Im Betrieb der bisherigen Kugelhaufenreaktoren haben sich dieses „Kugelfließen“ und die Kugelentnahme als Schwachstellen herausgestellt. Über der Entnahmestelle bildeten sich häufig stabile, gewölbeartige Kugelpackungen, die das Fließen der Schüttung verhinderten und so die planmäßige Entnahme unmöglich machten. Außerdem fließen die Kugeln sehr ungleichmäßig[12], was zu zusätzlichen Störungen in der Kernbrennstoffverteilung führt.

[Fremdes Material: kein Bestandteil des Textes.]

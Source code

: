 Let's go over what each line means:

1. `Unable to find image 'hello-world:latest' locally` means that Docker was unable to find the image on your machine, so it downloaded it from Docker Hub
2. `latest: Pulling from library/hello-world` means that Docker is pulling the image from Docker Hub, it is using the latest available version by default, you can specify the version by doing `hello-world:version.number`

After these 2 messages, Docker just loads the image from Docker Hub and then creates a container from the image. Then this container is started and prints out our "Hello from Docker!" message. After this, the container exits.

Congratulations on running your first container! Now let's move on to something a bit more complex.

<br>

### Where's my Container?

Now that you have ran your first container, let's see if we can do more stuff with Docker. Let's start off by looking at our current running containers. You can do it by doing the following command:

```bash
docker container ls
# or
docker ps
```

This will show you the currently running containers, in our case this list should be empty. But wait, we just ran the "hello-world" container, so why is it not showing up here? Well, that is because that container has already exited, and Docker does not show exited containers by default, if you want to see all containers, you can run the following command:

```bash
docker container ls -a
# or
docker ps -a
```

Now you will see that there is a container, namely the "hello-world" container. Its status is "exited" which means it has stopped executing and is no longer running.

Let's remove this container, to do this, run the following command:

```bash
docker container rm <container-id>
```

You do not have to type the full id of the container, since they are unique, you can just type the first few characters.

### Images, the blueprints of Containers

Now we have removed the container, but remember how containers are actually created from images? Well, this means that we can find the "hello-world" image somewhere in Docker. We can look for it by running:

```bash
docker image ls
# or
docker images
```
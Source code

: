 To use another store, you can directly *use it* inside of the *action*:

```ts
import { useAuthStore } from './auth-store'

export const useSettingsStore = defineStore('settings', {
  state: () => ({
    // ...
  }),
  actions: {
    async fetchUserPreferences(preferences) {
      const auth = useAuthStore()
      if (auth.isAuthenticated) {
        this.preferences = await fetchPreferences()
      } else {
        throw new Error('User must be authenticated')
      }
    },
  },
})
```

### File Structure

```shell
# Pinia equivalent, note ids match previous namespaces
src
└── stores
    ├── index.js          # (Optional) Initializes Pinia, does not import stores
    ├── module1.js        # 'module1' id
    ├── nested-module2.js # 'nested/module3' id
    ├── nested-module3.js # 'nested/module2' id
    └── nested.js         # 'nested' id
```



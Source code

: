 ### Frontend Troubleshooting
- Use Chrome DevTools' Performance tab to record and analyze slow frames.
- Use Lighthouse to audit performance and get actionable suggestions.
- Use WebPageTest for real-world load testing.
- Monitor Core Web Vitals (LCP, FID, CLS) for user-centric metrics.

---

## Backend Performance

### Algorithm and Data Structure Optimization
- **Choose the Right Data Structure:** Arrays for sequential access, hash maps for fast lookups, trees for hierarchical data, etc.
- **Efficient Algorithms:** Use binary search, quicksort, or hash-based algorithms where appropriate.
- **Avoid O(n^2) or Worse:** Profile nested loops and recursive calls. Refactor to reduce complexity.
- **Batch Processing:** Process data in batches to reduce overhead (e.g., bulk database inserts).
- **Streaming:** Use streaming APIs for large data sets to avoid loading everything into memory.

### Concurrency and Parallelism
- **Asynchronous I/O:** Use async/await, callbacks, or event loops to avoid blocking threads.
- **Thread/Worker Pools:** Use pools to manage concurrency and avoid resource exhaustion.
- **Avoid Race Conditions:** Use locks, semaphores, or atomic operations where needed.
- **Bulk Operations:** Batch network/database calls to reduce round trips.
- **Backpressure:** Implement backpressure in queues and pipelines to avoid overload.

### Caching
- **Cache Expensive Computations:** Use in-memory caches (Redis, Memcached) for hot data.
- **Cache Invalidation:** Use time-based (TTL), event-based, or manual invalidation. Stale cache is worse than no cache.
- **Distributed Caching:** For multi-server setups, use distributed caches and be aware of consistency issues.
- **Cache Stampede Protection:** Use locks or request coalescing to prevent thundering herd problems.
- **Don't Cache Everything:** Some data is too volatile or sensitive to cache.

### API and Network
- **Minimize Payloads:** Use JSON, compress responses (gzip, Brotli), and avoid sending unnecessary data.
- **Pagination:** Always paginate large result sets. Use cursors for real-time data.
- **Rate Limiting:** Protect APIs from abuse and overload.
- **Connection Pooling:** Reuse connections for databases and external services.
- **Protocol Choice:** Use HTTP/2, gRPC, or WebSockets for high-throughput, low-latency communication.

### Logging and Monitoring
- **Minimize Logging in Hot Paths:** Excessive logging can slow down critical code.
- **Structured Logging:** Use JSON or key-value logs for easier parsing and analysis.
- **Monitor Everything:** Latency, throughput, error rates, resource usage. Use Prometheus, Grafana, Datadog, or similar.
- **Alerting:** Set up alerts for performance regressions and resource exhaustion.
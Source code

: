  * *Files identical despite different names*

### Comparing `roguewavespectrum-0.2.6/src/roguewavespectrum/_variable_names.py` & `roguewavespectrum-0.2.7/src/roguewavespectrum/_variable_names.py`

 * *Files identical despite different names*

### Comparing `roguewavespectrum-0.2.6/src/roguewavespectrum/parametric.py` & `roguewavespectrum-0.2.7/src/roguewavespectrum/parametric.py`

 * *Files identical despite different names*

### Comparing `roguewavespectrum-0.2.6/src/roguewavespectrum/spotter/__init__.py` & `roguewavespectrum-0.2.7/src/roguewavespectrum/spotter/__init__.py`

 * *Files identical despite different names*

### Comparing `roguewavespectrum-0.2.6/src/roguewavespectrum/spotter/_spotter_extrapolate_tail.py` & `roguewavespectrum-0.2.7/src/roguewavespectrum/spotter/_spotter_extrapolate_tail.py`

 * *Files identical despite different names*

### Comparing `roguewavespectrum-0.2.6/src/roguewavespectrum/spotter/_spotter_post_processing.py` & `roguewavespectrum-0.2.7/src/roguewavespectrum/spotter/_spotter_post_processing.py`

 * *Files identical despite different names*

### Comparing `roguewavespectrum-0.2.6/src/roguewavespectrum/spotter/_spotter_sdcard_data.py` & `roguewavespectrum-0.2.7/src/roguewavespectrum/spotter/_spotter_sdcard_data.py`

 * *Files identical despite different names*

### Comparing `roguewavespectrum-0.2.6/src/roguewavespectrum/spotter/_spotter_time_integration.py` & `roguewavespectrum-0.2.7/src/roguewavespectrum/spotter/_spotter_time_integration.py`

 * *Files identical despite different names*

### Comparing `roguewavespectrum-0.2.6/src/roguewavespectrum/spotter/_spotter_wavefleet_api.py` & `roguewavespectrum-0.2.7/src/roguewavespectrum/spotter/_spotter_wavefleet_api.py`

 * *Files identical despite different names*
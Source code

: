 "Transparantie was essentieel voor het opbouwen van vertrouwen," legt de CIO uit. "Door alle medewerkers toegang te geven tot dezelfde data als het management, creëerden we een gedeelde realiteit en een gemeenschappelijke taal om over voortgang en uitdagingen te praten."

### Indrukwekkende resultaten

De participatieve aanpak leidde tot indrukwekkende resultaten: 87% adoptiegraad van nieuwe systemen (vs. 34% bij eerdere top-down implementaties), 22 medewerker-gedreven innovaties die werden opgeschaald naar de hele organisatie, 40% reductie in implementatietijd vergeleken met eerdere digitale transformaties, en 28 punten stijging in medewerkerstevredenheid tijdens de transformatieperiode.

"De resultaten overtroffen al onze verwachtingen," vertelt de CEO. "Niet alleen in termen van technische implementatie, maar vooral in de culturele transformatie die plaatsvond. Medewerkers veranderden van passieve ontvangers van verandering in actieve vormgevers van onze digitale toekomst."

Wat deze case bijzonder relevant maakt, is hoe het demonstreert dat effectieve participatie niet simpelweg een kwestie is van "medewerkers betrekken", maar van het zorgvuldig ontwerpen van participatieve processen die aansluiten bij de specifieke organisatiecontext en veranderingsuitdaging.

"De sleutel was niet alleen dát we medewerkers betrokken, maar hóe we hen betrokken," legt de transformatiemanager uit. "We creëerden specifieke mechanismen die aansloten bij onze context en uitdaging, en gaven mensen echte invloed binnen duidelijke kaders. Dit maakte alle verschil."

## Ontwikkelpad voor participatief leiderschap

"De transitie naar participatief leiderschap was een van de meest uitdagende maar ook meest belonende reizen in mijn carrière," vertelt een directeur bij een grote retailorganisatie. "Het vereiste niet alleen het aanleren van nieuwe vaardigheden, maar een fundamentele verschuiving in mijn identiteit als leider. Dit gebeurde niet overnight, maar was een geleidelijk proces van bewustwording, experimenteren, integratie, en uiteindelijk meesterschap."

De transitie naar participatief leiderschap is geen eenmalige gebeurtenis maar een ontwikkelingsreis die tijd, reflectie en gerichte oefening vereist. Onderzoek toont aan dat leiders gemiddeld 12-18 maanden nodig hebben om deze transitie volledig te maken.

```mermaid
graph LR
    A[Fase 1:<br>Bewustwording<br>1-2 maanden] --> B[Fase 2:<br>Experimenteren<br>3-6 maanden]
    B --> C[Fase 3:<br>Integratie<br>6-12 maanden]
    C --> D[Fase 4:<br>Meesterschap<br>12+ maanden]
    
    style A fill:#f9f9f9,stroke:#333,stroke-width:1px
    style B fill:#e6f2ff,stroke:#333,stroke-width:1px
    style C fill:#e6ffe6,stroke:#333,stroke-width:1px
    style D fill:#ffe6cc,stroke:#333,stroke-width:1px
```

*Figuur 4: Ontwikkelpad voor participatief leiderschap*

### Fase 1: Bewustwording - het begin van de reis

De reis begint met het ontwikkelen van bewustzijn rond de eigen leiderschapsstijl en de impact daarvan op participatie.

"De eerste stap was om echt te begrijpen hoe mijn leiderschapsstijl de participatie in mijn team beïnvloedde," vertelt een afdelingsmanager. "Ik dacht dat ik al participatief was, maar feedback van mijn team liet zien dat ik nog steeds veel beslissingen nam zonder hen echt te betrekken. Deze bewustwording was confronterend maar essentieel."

Derzeitige Kugel-Brennelemente erlauben, wie Auswertungen von AVR-Erfahrungen[13] sowie Nachuntersuchungen von bestrahlten modernen Brennelementen[14] 2008–2010 ergeben haben, nur Nutztemperaturen von unter 750 °C, da sonst zu viele radioaktive metallische Spaltprodukte aus den Brennelementen freigesetzt werden. Ursache dieser Freisetzung ist Diffusion durch die nur weniger als 0,1 mm dicken Hüllschichten um den Kernbrennstoff. Damit sind die bisher anvisierten innovativen Prozesswärmeanwendungen wie Kohlevergasung zur Treibstofferzeugung oder Wasserstofferzeugung durch chemische Wasserspaltung außerhalb der aktuellen Möglichkeiten von Kugelhaufenreaktoren, da sie Nutztemperaturen von ca. 1000 °C erfordern. Gleiches gilt für Stromerzeugung mit Helium-Gasturbinen, die nur bei Temperaturen > 850 °C Wirkungsgradvorteile bietet. Wichtige Alleinstellungsmerkmale der Kugelhaufentechnologie sind damit in Frage gestellt, und der VHTR (Very High Temperature Reactor), der im Rahmen des Generation-IV Nuklearverbunds entwickelt werden sollte, ist in weitere Ferne gerückt. Ob Prozesswärmeanwendungen bei niedrigen Temperaturen (wie z. B. Prozessdampfnutzung zur Ausbeutung von Ölschiefern) mit Kugelhaufenreaktoren wirtschaftlich sein können, ist noch unklar.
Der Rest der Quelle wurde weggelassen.